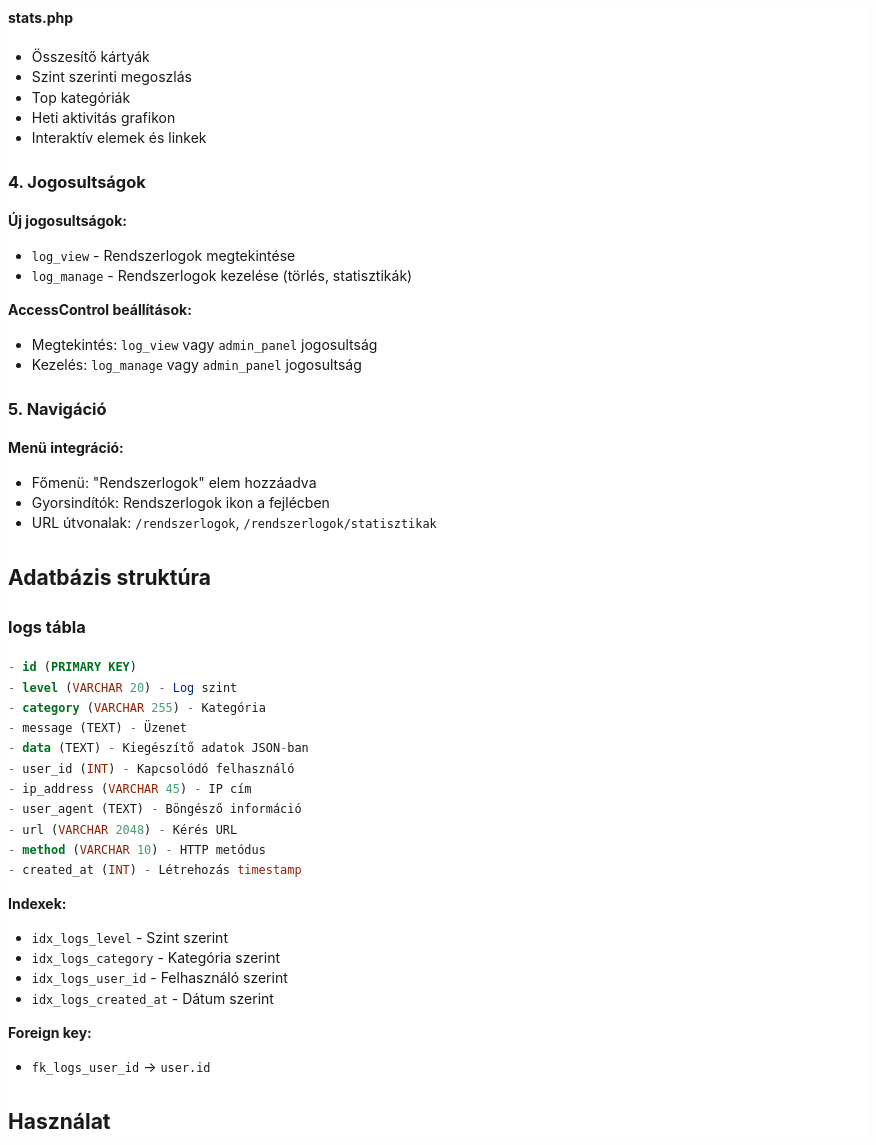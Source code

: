 #### stats.php
- Összesítő kártyák
- Szint szerinti megoszlás
- Top kategóriák
- Heti aktivitás grafikon
- Interaktív elemek és linkek

### 4. Jogosultságok

**Új jogosultságok:**
- `log_view` - Rendszerlogok megtekintése
- `log_manage` - Rendszerlogok kezelése (törlés, statisztikák)

**AccessControl beállítások:**
- Megtekintés: `log_view` vagy `admin_panel` jogosultság
- Kezelés: `log_manage` vagy `admin_panel` jogosultság

### 5. Navigáció

**Menü integráció:**
- Főmenü: "Rendszerlogok" elem hozzáadva
- Gyorsindítók: Rendszerlogok ikon a fejlécben
- URL útvonalak: `/rendszerlogok`, `/rendszerlogok/statisztikak`

## Adatbázis struktúra

### logs tábla
```sql
- id (PRIMARY KEY)
- level (VARCHAR 20) - Log szint
- category (VARCHAR 255) - Kategória
- message (TEXT) - Üzenet
- data (TEXT) - Kiegészítő adatok JSON-ban
- user_id (INT) - Kapcsolódó felhasználó
- ip_address (VARCHAR 45) - IP cím
- user_agent (TEXT) - Böngésző információ
- url (VARCHAR 2048) - Kérés URL
- method (VARCHAR 10) - HTTP metódus
- created_at (INT) - Létrehozás timestamp
```

**Indexek:**
- `idx_logs_level` - Szint szerint
- `idx_logs_category` - Kategória szerint  
- `idx_logs_user_id` - Felhasználó szerint
- `idx_logs_created_at` - Dátum szerint

**Foreign key:**
- `fk_logs_user_id` -> `user.id`

## Használat
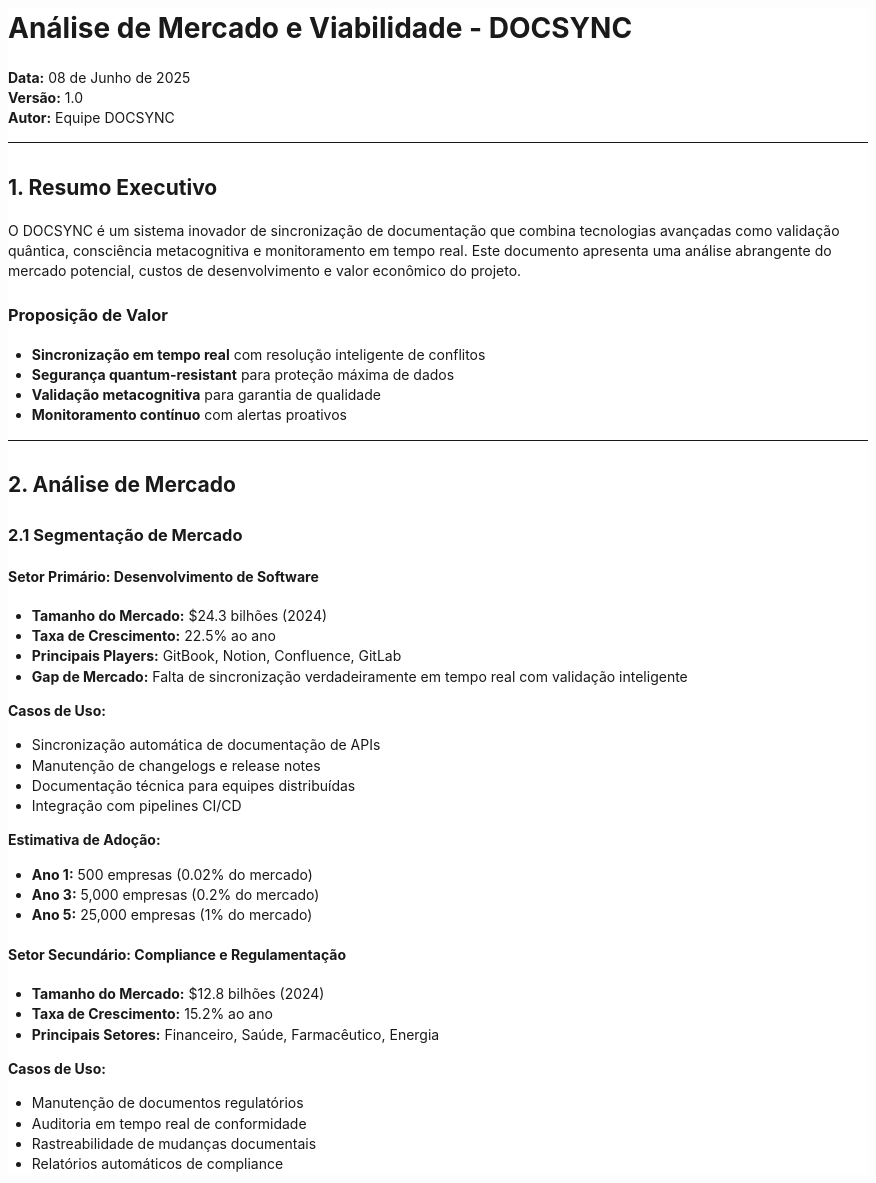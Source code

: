 # Análise de Mercado e Viabilidade - DOCSYNC

**Data:** 08 de Junho de 2025  
**Versão:** 1.0  
**Autor:** Equipe DOCSYNC

---

## 1. Resumo Executivo

O DOCSYNC é um sistema inovador de sincronização de documentação que combina tecnologias avançadas como validação quântica, consciência metacognitiva e monitoramento em tempo real. Este documento apresenta uma análise abrangente do mercado potencial, custos de desenvolvimento e valor econômico do projeto.

### Proposição de Valor
- **Sincronização em tempo real** com resolução inteligente de conflitos
- **Segurança quantum-resistant** para proteção máxima de dados
- **Validação metacognitiva** para garantia de qualidade
- **Monitoramento contínuo** com alertas proativos

---

## 2. Análise de Mercado

### 2.1 Segmentação de Mercado

#### **Setor Primário: Desenvolvimento de Software**
- **Tamanho do Mercado:** $24.3 bilhões (2024)
- **Taxa de Crescimento:** 22.5% ao ano
- **Principais Players:** GitBook, Notion, Confluence, GitLab
- **Gap de Mercado:** Falta de sincronização verdadeiramente em tempo real com validação inteligente

**Casos de Uso:**
- Sincronização automática de documentação de APIs
- Manutenção de changelogs e release notes
- Documentação técnica para equipes distribuídas
- Integração com pipelines CI/CD

**Estimativa de Adoção:**
- **Ano 1:** 500 empresas (0.02% do mercado)
- **Ano 3:** 5,000 empresas (0.2% do mercado)
- **Ano 5:** 25,000 empresas (1% do mercado)

#### **Setor Secundário: Compliance e Regulamentação**
- **Tamanho do Mercado:** $12.8 bilhões (2024)
- **Taxa de Crescimento:** 15.2% ao ano
- **Principais Setores:** Financeiro, Saúde, Farmacêutico, Energia

**Casos de Uso:**
- Manutenção de documentos regulatórios
- Auditoria em tempo real de conformidade
- Rastreabilidade de mudanças documentais
- Relatórios automáticos de compliance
● ● ● ● ● ● ●
Wherever the string "Crescimento" occurs in the data, copy the line that holds it.

> _EXERCISE RESULT_
- **Taxa de Crescimento:** 22.5% ao ano
- **Taxa de Crescimento:** 15.2% ao ano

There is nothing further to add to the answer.